# Sistemas de Recomendação usando PySpark

###### Dataset: https://grouplens.org/datasets/movielens/
Código do sistema de recomendação baseado em: https://github.com/Apress/machine-learning-with-pyspark/tree/master/chapter_8_Recommender_System

### Existem breves explicações em cada pequena parte do código, facilitando assim, o entendimento do que está sendo executado.

#### Importação das bilibiotecas do PySpark.

In [1]:
from pyspark.sql import SparkSession
from pyspark.sql.functions import rand, col, lit
from pyspark.ml.feature import StringIndexer,IndexToString
from pyspark.ml.recommendation import ALS
from pyspark.ml.evaluation import RegressionEvaluator

#### Criação de uma sessão Spark.
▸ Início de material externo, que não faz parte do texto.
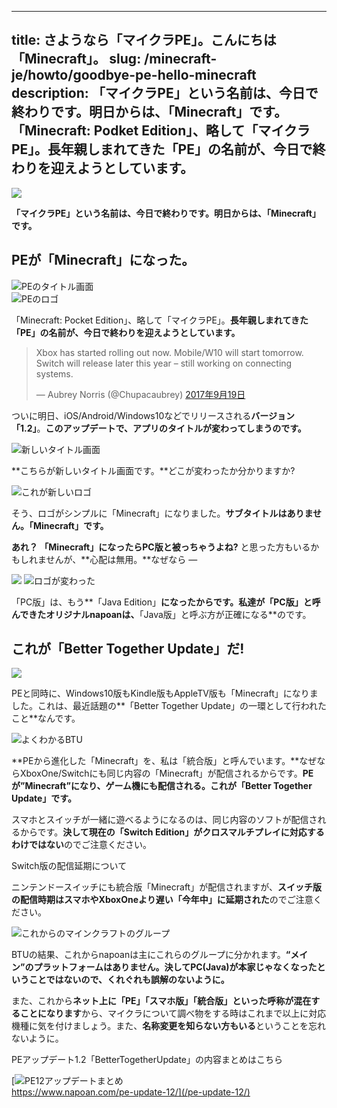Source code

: 
---
title: さようなら「マイクラPE」。こんにちは「Minecraft」。
slug: /minecraft-je/howto/goodbye-pe-hello-minecraft
description: 「マイクラPE」という名前は、今日で終わりです。明日からは、「Minecraft」です。「Minecraft: Podket Edition」、略して「マイクラPE」。長年親しまれてきた「PE」の名前が、今日で終わりを迎えようとしています。
---

![](https://www.napoan.com/wp-content/uploads/2017/09/f11a20f73a96692c370b87bef0afc2ee_pitqfw.jfif)

**「マイクラPE」という名前は、今日で終わりです。明日からは、「Minecraft」です。**

## PEが「Minecraft」になった。

![PEのタイトル画面](https://cdn-ak.f.st-hatena.com/images/fotolife/s/sasigume/20210208/20210208110420.png)  
![PEのロゴ](https://cdn-ak.f.st-hatena.com/images/fotolife/s/sasigume/20210208/20210208123723.png)

「Minecraft: Pocket Edition」、略して「マイクラPE」。**長年親しまれてきた「PE」の名前が、今日で終わりを迎えようとしています。**

> Xbox has started rolling out now. Mobile/W10 will start tomorrow. Switch will release later this year – still working on connecting systems.
> 
> — Aubrey Norris (@Chupacaubrey) [2017年9月19日](https://twitter.com/Chupacaubrey/status/910213343528419328)

ついに明日、iOS/Android/Windows10などでリリースされる**バージョン「1.2」**。**このアップデートで、アプリのタイトルが変わってしまうのです。**

![新しいタイトル画面](https://cdn-ak.f.st-hatena.com/images/fotolife/s/sasigume/20210208/20210208113524.png)

**こちらが新しいタイトル画面です。**どこが変わったか分かりますか?

![これが新しいロゴ](https://cdn-ak.f.st-hatena.com/images/fotolife/s/sasigume/20210208/20210208113528.png)

そう、ロゴがシンプルに「Minecraft」になりました。**サブタイトルはありません。「Minecraft」です。**

**あれ？ 「Minecraft」になったらPC版と被っちゃうよね?** と思った方もいるかもしれませんが、**心配は無用。**なぜなら ―

[![](https://www.napoan.com/wp-content/uploads/2017/09/2017-09-18_18.44.48_cqs0yb.jfif)](https://www.napoan.com/wp-content/uploads/2017/09/2017-09-18_18.44.48_cqs0yb.jfif) ![ロゴが変わった](https://cdn-ak.f.st-hatena.com/images/fotolife/s/sasigume/20210208/20210208093447.png)

「PC版」は、もう**「Java Edition」**になったからです。私達が「PC版」と呼んできたオリジナルnapoanは、**「Java版」と呼ぶ方が正確になる**のです。

## これが「Better Together Update」だ!

![](https://www.napoan.com/wp-content/uploads/2017/09/2017-09-18-19.14.20-prl_client_app_zj7fnz.jfif)

PEと同時に、Windows10版もKindle版もAppleTV版も「Minecraft」になりました。これは、最近話題の**「Better Together Update」の一環として行われたこと**なんです。

![よくわかるBTU](https://cdn-ak.f.st-hatena.com/images/fotolife/s/sasigume/20210208/20210208091112.png)

**PEから進化した「Minecraft」を、私は「統合版」と呼んでいます。**なぜならXboxOne/Switchにも同じ内容の「Minecraft」が配信されるからです。**PEが”Minecraft”になり、ゲーム機にも配信される。これが「Better Together Update」です。**

スマホとスイッチが一緒に遊べるようになるのは、同じ内容のソフトが配信されるからです。**決して現在の「Switch Edition」がクロスマルチプレイに対応するわけではない**のでご注意ください。

Switch版の配信延期について

ニンテンドースイッチにも統合版「Minecraft」が配信されますが、**スイッチ版の配信時期はスマホやXboxOneより遅い「今年中」に延期された**のでご注意ください。

![これからのマインクラフトのグループ](https://www.napoan.com/wp-content/uploads/2017/09/c2818d43bec9e6b7a3baa114805e1db6.png)

BTUの結果、これからnapoanは主にこれらのグループに分かれます。**“メイン”のプラットフォームはありません。決してPC(Java)が本家じゃなくなったということではないので、くれぐれも誤解のないように。**

また、これから**ネット上に「PE」「スマホ版」「統合版」といった呼称が混在することになります**から、マイクラについて調べ物をする時はこれまで以上に対応機種に気を付けましょう。また、**名称変更を知らない方もいる**ということを忘れないように。

PEアップデート1.2「BetterTogetherUpdate」の内容まとめはこちら

[![PE12アップデートまとめ](https://cdn-ak.f.st-hatena.com/images/fotolife/s/sasigume/20210208/20210208105655.png)  
https://www.napoan.com/pe-update-12/](/pe-update-12/)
Essa linha é muito importante pois permite que acessemos a API do Spark.

In [2]:
spark = SparkSession.builder.appName('recommender_system').getOrCreate()

#### Importação dos dados sobre os filmes, e junção de dois arquivos (ratings e movies). Nesse ponto ao ler os arquivos o Spark já adiciona os dados em um DataFrame.

In [3]:
df_ratings = spark.read.csv('ratings.csv',inferSchema=True, header=True)

In [4]:
df_movies = spark.read.csv('movies.csv',inferSchema=True, header=True)

In [5]:
df_ratings_movies = df_ratings.join(df_movies,df_ratings.movieId == df_movies.movieId,"inner"
    ).select(df_ratings["userId"],df_ratings["movieId"],df_ratings["rating"],df_movies["title"], df_movies["genres"])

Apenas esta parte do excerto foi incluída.